* [Problem] Among the entries that follow, the required portion opens with the line containing "I feel like" and closes with the line containing "- To find models". Give that portion again exactly, and nothing else.
--- Data shown Enclosed Below ---
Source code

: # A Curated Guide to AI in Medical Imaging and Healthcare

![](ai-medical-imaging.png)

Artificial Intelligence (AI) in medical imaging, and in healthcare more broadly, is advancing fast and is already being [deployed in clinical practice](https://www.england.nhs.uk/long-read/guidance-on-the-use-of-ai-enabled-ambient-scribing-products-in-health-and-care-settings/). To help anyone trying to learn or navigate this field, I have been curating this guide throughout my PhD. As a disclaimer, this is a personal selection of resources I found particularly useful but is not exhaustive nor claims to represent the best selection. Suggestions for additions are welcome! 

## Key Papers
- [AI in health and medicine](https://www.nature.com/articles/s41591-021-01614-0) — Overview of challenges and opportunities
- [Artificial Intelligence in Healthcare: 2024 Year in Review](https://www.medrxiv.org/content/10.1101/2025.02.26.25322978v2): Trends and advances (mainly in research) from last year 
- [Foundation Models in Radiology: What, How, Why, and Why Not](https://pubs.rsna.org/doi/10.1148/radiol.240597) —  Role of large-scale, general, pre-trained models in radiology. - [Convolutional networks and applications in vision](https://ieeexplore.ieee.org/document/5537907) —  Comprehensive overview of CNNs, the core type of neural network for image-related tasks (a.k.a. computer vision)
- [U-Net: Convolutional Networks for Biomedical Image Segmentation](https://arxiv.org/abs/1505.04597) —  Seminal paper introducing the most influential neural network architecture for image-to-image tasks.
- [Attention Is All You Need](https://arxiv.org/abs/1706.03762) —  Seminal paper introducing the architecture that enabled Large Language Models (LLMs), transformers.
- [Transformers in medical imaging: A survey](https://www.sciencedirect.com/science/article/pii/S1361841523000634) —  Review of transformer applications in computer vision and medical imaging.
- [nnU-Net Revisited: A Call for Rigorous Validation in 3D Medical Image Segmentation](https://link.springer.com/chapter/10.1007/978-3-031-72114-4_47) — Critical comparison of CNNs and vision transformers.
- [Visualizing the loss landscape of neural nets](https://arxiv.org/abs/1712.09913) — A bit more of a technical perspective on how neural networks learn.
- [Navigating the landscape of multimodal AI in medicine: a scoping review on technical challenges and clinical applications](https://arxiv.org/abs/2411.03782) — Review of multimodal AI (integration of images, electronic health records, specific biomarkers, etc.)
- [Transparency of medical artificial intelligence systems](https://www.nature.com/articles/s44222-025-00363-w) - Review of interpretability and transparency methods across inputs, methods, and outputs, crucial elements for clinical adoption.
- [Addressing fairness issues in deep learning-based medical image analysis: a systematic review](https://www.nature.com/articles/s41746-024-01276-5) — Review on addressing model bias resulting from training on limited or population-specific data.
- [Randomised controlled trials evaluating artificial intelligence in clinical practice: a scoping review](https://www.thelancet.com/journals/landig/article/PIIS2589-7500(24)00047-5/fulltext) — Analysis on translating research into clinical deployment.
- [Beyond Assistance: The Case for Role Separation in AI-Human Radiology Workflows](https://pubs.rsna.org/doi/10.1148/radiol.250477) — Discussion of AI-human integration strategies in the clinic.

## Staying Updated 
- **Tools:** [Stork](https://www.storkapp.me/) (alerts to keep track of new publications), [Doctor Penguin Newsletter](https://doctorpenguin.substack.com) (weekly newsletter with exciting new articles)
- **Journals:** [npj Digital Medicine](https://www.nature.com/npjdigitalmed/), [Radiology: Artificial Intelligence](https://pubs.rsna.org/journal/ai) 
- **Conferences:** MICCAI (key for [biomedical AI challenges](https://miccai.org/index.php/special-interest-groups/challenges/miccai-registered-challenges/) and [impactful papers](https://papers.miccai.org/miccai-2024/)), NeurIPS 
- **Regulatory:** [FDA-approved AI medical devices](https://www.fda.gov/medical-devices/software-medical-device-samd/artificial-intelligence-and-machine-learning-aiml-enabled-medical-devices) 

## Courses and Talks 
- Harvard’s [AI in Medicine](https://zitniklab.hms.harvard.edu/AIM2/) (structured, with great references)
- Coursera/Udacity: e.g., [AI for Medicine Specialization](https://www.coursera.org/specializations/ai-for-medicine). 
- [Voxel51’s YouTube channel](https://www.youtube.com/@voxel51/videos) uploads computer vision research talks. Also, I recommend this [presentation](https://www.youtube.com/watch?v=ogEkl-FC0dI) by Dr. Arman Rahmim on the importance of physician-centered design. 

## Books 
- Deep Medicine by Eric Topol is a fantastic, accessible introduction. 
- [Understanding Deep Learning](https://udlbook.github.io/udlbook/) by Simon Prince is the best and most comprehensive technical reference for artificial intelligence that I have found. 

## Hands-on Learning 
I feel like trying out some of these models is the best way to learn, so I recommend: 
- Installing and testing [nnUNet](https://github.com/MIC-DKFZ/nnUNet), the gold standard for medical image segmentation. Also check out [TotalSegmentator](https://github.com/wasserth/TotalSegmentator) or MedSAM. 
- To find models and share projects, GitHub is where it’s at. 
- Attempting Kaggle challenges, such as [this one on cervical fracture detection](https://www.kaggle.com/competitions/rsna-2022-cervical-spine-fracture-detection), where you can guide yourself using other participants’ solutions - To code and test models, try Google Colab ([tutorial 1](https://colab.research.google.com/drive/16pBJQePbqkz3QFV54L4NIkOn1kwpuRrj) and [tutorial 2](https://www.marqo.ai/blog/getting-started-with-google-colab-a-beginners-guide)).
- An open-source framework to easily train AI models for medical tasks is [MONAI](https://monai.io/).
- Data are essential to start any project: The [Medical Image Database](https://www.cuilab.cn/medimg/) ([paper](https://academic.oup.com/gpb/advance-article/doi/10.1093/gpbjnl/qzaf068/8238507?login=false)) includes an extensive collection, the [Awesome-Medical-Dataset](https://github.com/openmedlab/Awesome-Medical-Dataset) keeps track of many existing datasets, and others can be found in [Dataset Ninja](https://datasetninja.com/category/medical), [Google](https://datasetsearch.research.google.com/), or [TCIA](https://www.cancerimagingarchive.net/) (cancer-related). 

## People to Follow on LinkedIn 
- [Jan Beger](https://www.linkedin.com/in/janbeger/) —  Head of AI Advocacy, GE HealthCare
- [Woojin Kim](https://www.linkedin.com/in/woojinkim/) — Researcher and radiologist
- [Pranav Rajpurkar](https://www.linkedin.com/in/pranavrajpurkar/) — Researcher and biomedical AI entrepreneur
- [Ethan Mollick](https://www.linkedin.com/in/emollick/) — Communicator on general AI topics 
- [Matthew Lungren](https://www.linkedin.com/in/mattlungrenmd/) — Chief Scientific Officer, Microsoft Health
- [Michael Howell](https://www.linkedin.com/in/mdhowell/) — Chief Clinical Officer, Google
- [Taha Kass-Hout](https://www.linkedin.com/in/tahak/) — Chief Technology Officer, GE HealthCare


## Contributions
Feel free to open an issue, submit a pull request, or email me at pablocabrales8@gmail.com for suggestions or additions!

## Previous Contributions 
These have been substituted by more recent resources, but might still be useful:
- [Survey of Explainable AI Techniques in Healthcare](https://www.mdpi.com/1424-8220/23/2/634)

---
--- End of Enclosed Data shown ---
* [Answer space]
I feel like trying out some of these models is the best way to learn, so I recommend: 
- Installing and testing [nnUNet](https://github.com/MIC-DKFZ/nnUNet), the gold standard for medical image segmentation. Also check out [TotalSegmentator](https://github.com/wasserth/TotalSegmentator) or MedSAM. 
- To find models and share projects, GitHub is where it’s at. 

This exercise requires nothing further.